Instalment contracts could be a potential solution for SMSFs wanting to employ gearing-like strategies to acquire property in the event limited recourse borrowing arrangements are prohibited, a legal expert on the sector has suggested.
Under an instalment contract, the super fund would make an initial payment to the vendor of the property in question, upon which it would receive all rental income from the asset. The SMSF would then make a series of subsequent payments incorporating an implicit interest rate and the title of the property would not pass to the super fund until the final instalment payment was made.
“It would be a debtor/creditor relationship and that is not a borrowing, so we haven’t necessarily contravened anything here and the instalments keep being made so the debt is being reduced all the time,” DBA Lawyers director Daniel Butler said.
“So this is an alternative that could be used for borrowing.”
Butler pointed out for a borrowing to exist in the eyes of the ATO a temporary transfer of an amount of money from one entity, the lender, to another entity, the borrower, had to exist.
“It hasn’t really occurred here and example nine of SMSFR 2009/2 says: ‘Even though the agreement provides financial accommodation to the SMSF trustee, not all forms of such accommodation are borrowings of money.
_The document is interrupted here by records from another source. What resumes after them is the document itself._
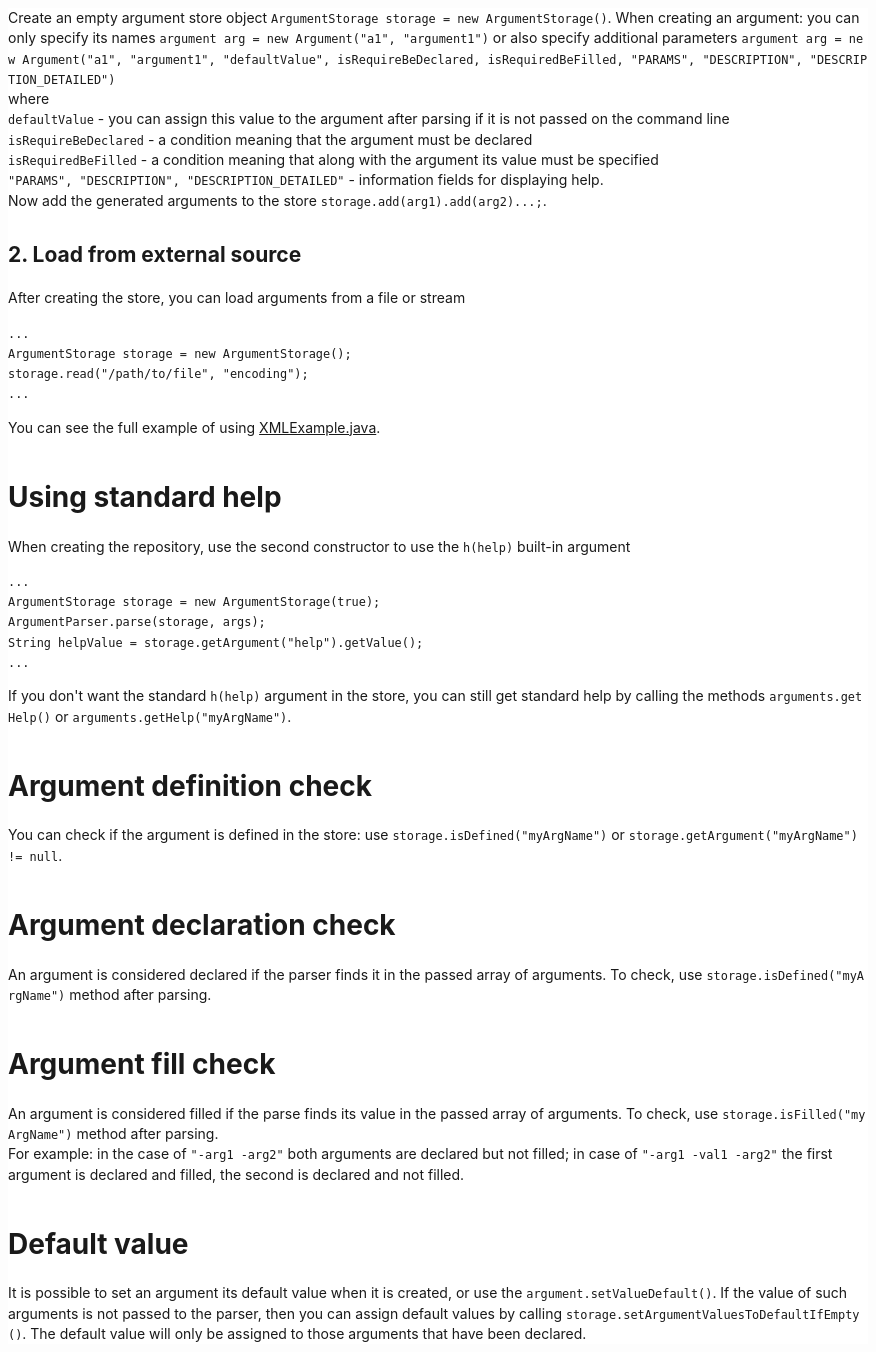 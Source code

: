 Create an empty argument store object `ArgumentStorage storage = new ArgumentStorage()`. When creating an argument: you can only specify its names `argument arg = new Argument("a1", "argument1")` or also specify additional parameters `argument arg = new Argument("a1", "argument1", "defaultValue", isRequireBeDeclared, isRequiredBeFilled, "PARAMS", "DESCRIPTION", "DESCRIPTION_DETAILED")`  
where  
`defaultValue` - you can assign this value to the argument after parsing if it is not passed on the command line  
`isRequireBeDeclared` - a condition meaning that the argument must be declared  
`isRequiredBeFilled` - a condition meaning that along with the argument its value must be specified  
`"PARAMS", "DESCRIPTION", "DESCRIPTION_DETAILED"` - information fields for displaying help.  
Now add the generated arguments to the store `storage.add(arg1).add(arg2)...;`.
<a name="downloadFromExternalSource"></a>
## 2. Load from external source
After creating the store, you can load arguments from a file or stream  
```
...
ArgumentStorage storage = new ArgumentStorage();
storage.read("/path/to/file", "encoding");
...
```
You can see the full example of using [XMLExample.java](https://github.com/onlycrab/ArgumentParser/blob/master/src/main/java/com/github/onlycrab/argParser/demo/XMLExample.java).  
<a name="usingStandardHelp"></a>
# Using standard help
When creating the repository, use the second constructor to use the `h(help)` built-in argument  
```
...
ArgumentStorage storage = new ArgumentStorage(true);
ArgumentParser.parse(storage, args);
String helpValue = storage.getArgument("help").getValue();
...
```
If you don't want the standard `h(help)` argument in the store, you can still get standard help by calling the methods `arguments.getHelp()` or `arguments.getHelp("myArgName")`.
<a name="argumentDefinitionCheck"></a>
# Argument definition check
You can check if the argument is defined in the store: use `storage.isDefined("myArgName")` or `storage.getArgument("myArgName") != null`.
<a name="argumentDeclarationCheck"></a>
# Argument declaration check
An argument is considered declared if the parser finds it in the passed array of arguments. To check, use `storage.isDefined("myArgName")` method after parsing.
<a name="argumentFillCheck"></a>
# Argument fill check
An argument is considered filled if the parse finds its value in the passed array of arguments. To check, use `storage.isFilled("myArgName")` method after parsing.  
For example: in the case of `"-arg1 -arg2"` both arguments are declared but not filled; in case of `"-arg1 -val1 -arg2"` the first argument is declared and filled, the second is declared and not filled.
<a name="defaultValue"></a>
# Default value
It is possible to set an argument its default value when it is created, or use the `argument.setValueDefault()`. If the value of such arguments is not passed to the parser, then you can assign default values ​​by calling `storage.setArgumentValuesToDefaultIfEmpty()`. The default value will only be assigned to those arguments that have been declared.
Accordingly, the SMSF trustees have not contravened paragraph 67(1)(a) [of the Superannuation Industry (Supervision) Regulations],’” he said.
“So the ATO has ruled on this that an instalment purchase is not a borrowing.”
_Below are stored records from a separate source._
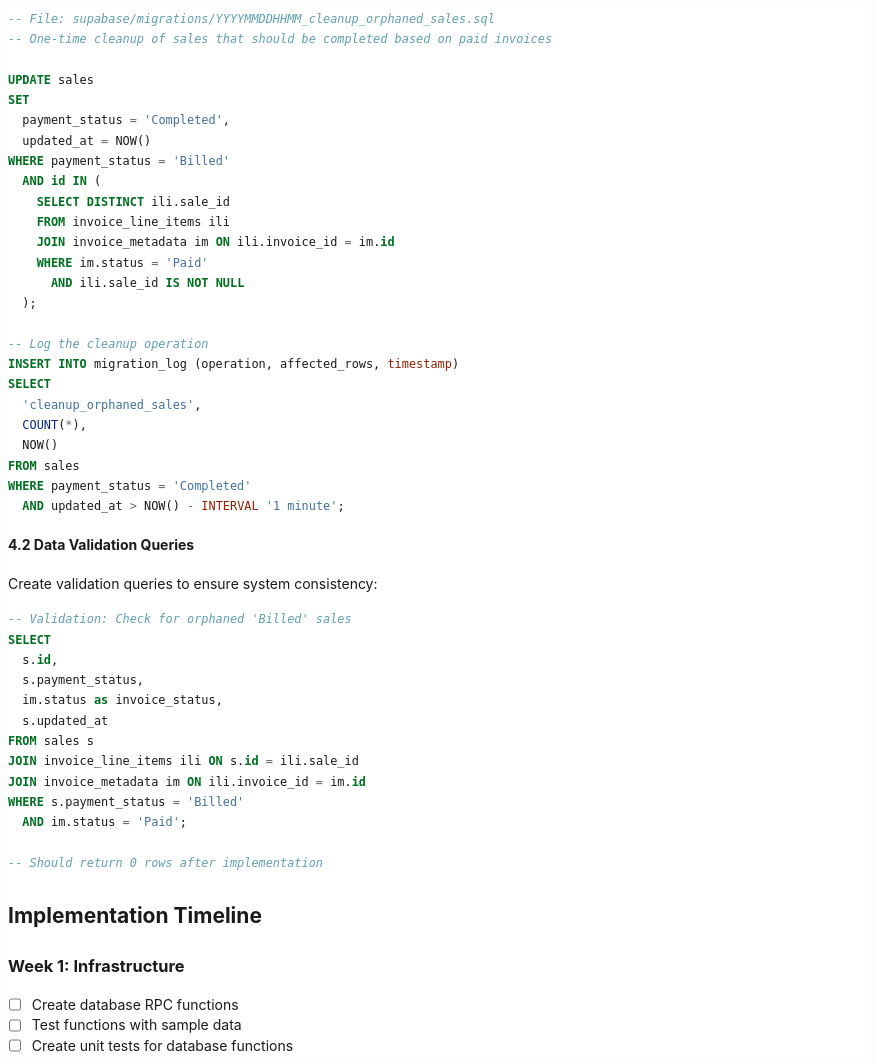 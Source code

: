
 ```sql
-- File: supabase/migrations/YYYYMMDDHHMM_cleanup_orphaned_sales.sql
-- One-time cleanup of sales that should be completed based on paid invoices

UPDATE sales 
SET 
  payment_status = 'Completed',
  updated_at = NOW()
WHERE payment_status = 'Billed'
  AND id IN (
    SELECT DISTINCT ili.sale_id
    FROM invoice_line_items ili
    JOIN invoice_metadata im ON ili.invoice_id = im.id
    WHERE im.status = 'Paid'
      AND ili.sale_id IS NOT NULL
  );

-- Log the cleanup operation
INSERT INTO migration_log (operation, affected_rows, timestamp)
SELECT 
  'cleanup_orphaned_sales',
  COUNT(*),
  NOW()
FROM sales 
WHERE payment_status = 'Completed' 
  AND updated_at > NOW() - INTERVAL '1 minute';
```

#### 4.2 Data Validation Queries
Create validation queries to ensure system consistency:

```sql
-- Validation: Check for orphaned 'Billed' sales
SELECT 
  s.id,
  s.payment_status,
  im.status as invoice_status,
  s.updated_at
FROM sales s
JOIN invoice_line_items ili ON s.id = ili.sale_id
JOIN invoice_metadata im ON ili.invoice_id = im.id
WHERE s.payment_status = 'Billed' 
  AND im.status = 'Paid';

-- Should return 0 rows after implementation
```

## Implementation Timeline

### Week 1: Infrastructure
- [ ] Create database RPC functions
- [ ] Test functions with sample data
- [ ] Create unit tests for database functions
He did warn there were occasions where the vendor might impose conditions that would change the nature of the agreement whereby it would possess the characteristics of a borrowing.
“If the Sale of Land Act comes into it, there is a provision that says if you do a vendor terms contract, the vendor can request a transfer of the title and then a loan and a mortgage back,” he explained.
“So the vendor has the option under the Sale of Land Act to convert the instalment contract into a normal sale agreement with a mortgage over the property, which would then jeopardise your SMSF status.”